§ TASK BRIEF:
Although the data below contains pictures, please reproduce only its words, exactly.

§ RECORDS PROVIDED:

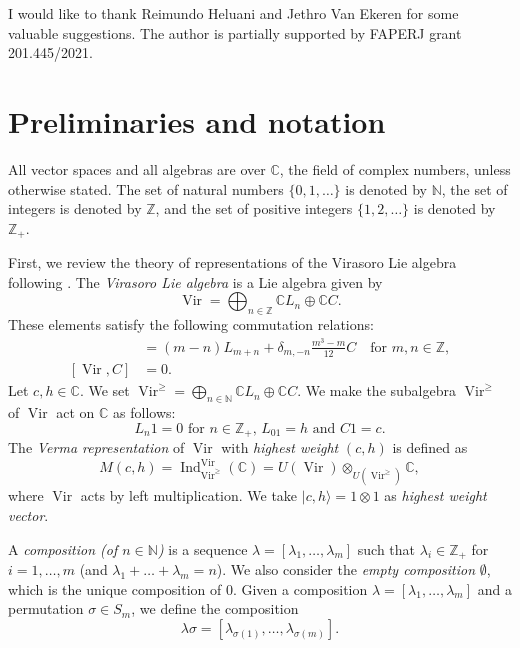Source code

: \documentclass[a4paper, 12pt, reqno]{amsart}
\theoremstyle{remark}
\DeclareMathOperator{\Vir}{Vir}
\DeclareMathOperator{\Ind}{Ind}
\begin{document}
I would like to thank Reimundo Heluani and Jethro Van Ekeren for some valuable suggestions.
The author is partially supported by FAPERJ grant 201.445/2021.

\section{Preliminaries and notation}
\label{sec:prel-notat}

All vector spaces and all algebras are over $\mathbb{C}$, the field of complex numbers, unless otherwise stated.
The set of natural numbers $\{0, 1, \dots\}$ is denoted by $\mathbb{N}$, the set of integers is denoted by $\mathbb{Z}$, and the set of positive integers $\{1, 2, \dots\}$ is denoted by $\mathbb{Z}_+$.

First, we review the theory of representations of the Virasoro Lie algebra following \cite{kac_bombay_2013}.
The \emph{Virasoro Lie algebra} is a Lie algebra given by
\begin{equation*}
  \Vir = \bigoplus_{n \in \mathbb{Z}}\mathbb{C}L_n \oplus \mathbb{C}C.
\end{equation*}
These elements satisfy the following commutation relations:
\begin{align*}
  [L_m, L_n] &= (m - n)L_{m + n} + \delta_{m, -n}\frac{m^3 - m}{12}C \quad \text{for $m, n \in \mathbb{Z}$}, \\
  [\Vir, C] &= 0.
\end{align*}
Let $c, h \in \mathbb{C}$.
We set $\Vir^{\ge} = \bigoplus_{n \in \mathbb{N}}\mathbb{C}L_n \oplus \mathbb{C}C$.
We make the subalgebra $\Vir^{\ge}$ of $\Vir$ act on $\mathbb{C}$ as follows:
\begin{equation*}
  \text{$L_n1 = 0$ for $n \in \mathbb{Z}_+$, $L_01 = h$ and $C1 = c$}.
\end{equation*}
The \emph{Verma representation} of $\Vir$ with \emph{highest weight} $(c, h)$ is defined as
\begin{equation*}
  M(c, h) = \Ind^{\Vir}_{\Vir^{\ge}}(\mathbb{C}) = U(\Vir) \otimes_{U(\Vir^{\ge})} \mathbb{C},
\end{equation*}
where $\Vir$ acts by left multiplication.
We take $|c, h\rangle = 1\otimes1$ as \emph{highest weight vector}.

A \emph{composition (of $n \in \mathbb{N}$)} is a sequence $\lambda = [\lambda_1, \dots, \lambda_m]$ such that $\lambda_i \in \mathbb{Z}_+$ for $i = 1, \dots, m$ (and $\lambda_1 + \dots + \lambda_m = n$).
We also consider the \emph{empty composition} $\emptyset$, which is the unique composition of $0$.
Given a composition $\lambda = [\lambda_1, \dots, \lambda_m]$ and a permutation $\sigma \in S_m$, we define the composition
\begin{equation*}
  \lambda\sigma = [\lambda_{\sigma(1)}, \dots, \lambda_{\sigma(m)}].
\end{equation*}
\end{document}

§ EXERCISE SOLUTION:
Source code

: \documentclass[a4paper, 12pt, reqno]{amsart}
\theoremstyle{remark}
\DeclareMathOperator{\Vir}{Vir}
\DeclareMathOperator{\Ind}{Ind}
\begin{document}
I would like to thank Reimundo Heluani and Jethro Van Ekeren for some valuable suggestions.
The author is partially supported by FAPERJ grant 201.445/2021.

\section{Preliminaries and notation}
\label{sec:prel-notat}

All vector spaces and all algebras are over $\mathbb{C}$, the field of complex numbers, unless otherwise stated.
The set of natural numbers $\{0, 1, \dots\}$ is denoted by $\mathbb{N}$, the set of integers is denoted by $\mathbb{Z}$, and the set of positive integers $\{1, 2, \dots\}$ is denoted by $\mathbb{Z}_+$.

First, we review the theory of representations of the Virasoro Lie algebra following \cite{kac_bombay_2013}.
The \emph{Virasoro Lie algebra} is a Lie algebra given by
\begin{equation*}
  \Vir = \bigoplus_{n \in \mathbb{Z}}\mathbb{C}L_n \oplus \mathbb{C}C.
\end{equation*}
These elements satisfy the following commutation relations:
\begin{align*}
  [L_m, L_n] &= (m - n)L_{m + n} + \delta_{m, -n}\frac{m^3 - m}{12}C \quad \text{for $m, n \in \mathbb{Z}$}, \\
  [\Vir, C] &= 0.
\end{align*}
Let $c, h \in \mathbb{C}$.
We set $\Vir^{\ge} = \bigoplus_{n \in \mathbb{N}}\mathbb{C}L_n \oplus \mathbb{C}C$.
We make the subalgebra $\Vir^{\ge}$ of $\Vir$ act on $\mathbb{C}$ as follows:
\begin{equation*}
  \text{$L_n1 = 0$ for $n \in \mathbb{Z}_+$, $L_01 = h$ and $C1 = c$}.
\end{equation*}
The \emph{Verma representation} of $\Vir$ with \emph{highest weight} $(c, h)$ is defined as
\begin{equation*}
  M(c, h) = \Ind^{\Vir}_{\Vir^{\ge}}(\mathbb{C}) = U(\Vir) \otimes_{U(\Vir^{\ge})} \mathbb{C},
\end{equation*}
where $\Vir$ acts by left multiplication.
We take $|c, h\rangle = 1\otimes1$ as \emph{highest weight vector}.

A \emph{composition (of $n \in \mathbb{N}$)} is a sequence $\lambda = [\lambda_1, \dots, \lambda_m]$ such that $\lambda_i \in \mathbb{Z}_+$ for $i = 1, \dots, m$ (and $\lambda_1 + \dots + \lambda_m = n$).
We also consider the \emph{empty composition} $\emptyset$, which is the unique composition of $0$.
Given a composition $\lambda = [\lambda_1, \dots, \lambda_m]$ and a permutation $\sigma \in S_m$, we define the composition
\begin{equation*}
  \lambda\sigma = [\lambda_{\sigma(1)}, \dots, \lambda_{\sigma(m)}].
\end{equation*}
\end{document}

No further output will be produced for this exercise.